How to complete this task » Please reproduce the entries below exactly, starting at the first line and ending with the line that holds "## Theory and Code".

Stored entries
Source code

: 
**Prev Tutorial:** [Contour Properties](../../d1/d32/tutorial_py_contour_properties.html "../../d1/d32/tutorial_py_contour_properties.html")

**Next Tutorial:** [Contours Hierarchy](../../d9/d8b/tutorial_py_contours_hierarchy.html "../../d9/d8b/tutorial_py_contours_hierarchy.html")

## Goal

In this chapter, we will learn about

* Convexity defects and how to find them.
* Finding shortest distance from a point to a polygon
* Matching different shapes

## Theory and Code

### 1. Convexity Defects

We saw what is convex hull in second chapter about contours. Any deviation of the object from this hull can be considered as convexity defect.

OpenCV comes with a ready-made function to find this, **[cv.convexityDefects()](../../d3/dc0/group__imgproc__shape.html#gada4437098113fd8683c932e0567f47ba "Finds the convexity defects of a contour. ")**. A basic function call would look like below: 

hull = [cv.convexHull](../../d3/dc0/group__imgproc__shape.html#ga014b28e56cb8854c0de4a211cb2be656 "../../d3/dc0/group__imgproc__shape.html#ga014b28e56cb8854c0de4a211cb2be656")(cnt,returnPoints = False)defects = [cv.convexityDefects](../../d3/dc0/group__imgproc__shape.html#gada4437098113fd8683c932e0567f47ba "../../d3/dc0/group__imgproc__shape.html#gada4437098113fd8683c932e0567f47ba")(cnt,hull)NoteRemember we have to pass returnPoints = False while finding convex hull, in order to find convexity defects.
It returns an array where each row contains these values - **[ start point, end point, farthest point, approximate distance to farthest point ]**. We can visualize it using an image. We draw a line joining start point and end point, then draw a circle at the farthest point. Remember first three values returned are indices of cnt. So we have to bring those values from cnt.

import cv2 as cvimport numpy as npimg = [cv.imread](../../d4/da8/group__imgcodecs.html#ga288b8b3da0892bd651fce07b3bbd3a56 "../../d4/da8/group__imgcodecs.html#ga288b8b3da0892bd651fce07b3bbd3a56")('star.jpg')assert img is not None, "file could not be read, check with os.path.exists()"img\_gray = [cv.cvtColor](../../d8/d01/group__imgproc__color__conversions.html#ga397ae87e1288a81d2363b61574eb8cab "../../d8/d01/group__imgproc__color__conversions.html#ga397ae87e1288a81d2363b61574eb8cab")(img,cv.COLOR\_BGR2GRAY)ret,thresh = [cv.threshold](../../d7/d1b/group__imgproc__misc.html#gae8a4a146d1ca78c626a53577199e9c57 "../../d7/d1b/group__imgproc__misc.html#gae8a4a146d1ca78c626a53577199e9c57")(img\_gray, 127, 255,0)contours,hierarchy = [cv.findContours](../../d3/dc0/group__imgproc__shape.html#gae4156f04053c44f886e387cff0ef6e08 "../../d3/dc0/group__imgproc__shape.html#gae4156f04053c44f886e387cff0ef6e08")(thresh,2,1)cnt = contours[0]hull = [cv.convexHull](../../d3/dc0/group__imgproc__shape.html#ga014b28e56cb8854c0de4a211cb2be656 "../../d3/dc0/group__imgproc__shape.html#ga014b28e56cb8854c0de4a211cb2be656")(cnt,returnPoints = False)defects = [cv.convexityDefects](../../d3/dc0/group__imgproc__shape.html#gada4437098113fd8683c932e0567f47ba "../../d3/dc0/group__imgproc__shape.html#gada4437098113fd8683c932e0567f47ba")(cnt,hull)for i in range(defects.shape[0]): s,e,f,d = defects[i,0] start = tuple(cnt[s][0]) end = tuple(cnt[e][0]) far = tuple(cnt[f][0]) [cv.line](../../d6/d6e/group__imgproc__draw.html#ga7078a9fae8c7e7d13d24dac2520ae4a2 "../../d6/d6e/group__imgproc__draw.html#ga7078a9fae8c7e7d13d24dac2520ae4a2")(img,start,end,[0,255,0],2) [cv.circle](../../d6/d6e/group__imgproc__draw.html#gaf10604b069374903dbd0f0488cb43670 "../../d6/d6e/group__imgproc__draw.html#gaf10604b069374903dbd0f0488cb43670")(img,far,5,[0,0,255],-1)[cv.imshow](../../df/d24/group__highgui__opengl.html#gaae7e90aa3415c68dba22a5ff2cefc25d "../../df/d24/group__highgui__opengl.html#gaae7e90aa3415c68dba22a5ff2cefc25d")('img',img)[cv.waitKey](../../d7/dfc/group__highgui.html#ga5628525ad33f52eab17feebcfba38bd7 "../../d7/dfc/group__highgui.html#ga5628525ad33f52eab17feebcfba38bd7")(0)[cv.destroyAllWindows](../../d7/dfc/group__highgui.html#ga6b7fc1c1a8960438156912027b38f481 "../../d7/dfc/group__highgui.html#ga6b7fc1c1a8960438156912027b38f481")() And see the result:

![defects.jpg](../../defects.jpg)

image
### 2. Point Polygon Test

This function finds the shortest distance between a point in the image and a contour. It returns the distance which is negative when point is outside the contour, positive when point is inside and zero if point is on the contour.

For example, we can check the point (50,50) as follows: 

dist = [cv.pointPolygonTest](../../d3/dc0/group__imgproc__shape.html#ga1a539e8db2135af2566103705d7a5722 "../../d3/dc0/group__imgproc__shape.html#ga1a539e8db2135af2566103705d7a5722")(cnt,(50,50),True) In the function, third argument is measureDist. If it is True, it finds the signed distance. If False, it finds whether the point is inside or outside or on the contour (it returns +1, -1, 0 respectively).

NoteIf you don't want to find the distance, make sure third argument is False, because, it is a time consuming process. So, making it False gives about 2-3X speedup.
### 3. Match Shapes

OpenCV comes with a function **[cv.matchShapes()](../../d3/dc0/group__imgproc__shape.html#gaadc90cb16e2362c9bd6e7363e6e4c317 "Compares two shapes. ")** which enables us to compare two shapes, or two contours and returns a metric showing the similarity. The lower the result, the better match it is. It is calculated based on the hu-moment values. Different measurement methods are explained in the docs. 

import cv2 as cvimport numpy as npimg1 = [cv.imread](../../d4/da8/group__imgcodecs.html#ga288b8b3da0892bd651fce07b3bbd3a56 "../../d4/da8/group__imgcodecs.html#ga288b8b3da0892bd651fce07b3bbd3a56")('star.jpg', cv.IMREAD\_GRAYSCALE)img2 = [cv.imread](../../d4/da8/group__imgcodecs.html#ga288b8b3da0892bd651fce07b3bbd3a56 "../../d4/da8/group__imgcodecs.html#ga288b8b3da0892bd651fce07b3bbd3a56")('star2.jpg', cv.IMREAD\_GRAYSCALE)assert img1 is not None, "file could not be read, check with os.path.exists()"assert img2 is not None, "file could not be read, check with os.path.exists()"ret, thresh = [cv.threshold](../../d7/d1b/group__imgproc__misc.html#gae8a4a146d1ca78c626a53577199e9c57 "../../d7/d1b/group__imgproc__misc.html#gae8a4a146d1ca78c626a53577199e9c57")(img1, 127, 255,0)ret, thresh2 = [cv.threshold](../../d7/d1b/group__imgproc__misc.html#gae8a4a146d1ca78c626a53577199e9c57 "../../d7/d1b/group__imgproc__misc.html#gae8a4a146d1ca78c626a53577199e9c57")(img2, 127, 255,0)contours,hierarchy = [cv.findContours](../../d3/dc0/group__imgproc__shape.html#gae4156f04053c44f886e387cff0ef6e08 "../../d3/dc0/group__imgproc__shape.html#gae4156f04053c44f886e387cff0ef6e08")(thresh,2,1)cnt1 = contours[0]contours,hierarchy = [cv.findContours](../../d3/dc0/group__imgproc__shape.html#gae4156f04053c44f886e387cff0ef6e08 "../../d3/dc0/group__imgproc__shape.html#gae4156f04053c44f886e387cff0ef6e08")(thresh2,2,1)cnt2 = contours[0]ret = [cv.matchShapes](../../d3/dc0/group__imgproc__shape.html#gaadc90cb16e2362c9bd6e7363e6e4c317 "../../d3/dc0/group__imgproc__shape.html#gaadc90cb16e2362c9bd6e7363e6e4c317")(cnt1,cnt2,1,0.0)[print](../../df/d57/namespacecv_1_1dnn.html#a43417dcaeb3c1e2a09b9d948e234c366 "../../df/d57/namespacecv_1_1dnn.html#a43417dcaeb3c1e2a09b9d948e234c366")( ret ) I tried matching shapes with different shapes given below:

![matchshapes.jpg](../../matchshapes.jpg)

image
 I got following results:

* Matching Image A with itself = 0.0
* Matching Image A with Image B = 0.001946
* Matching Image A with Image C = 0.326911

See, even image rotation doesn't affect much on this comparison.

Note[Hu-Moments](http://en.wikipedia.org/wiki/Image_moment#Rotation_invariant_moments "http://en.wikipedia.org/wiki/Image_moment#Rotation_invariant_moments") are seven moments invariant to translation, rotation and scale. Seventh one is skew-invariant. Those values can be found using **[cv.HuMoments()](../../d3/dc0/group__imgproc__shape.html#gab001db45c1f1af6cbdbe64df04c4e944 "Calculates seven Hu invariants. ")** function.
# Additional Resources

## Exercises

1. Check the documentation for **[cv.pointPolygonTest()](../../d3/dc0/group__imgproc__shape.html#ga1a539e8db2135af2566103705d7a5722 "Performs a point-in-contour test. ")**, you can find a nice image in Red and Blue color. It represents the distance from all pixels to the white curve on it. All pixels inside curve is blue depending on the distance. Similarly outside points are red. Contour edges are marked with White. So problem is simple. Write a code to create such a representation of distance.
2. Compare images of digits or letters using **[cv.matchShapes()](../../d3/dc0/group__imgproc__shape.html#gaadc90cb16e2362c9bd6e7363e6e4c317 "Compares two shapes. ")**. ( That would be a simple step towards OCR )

Answer »
Source code

: 
**Prev Tutorial:** [Contour Properties](../../d1/d32/tutorial_py_contour_properties.html "../../d1/d32/tutorial_py_contour_properties.html")

**Next Tutorial:** [Contours Hierarchy](../../d9/d8b/tutorial_py_contours_hierarchy.html "../../d9/d8b/tutorial_py_contours_hierarchy.html")

## Goal

In this chapter, we will learn about

* Convexity defects and how to find them.
* Finding shortest distance from a point to a polygon
* Matching different shapes

## Theory and Code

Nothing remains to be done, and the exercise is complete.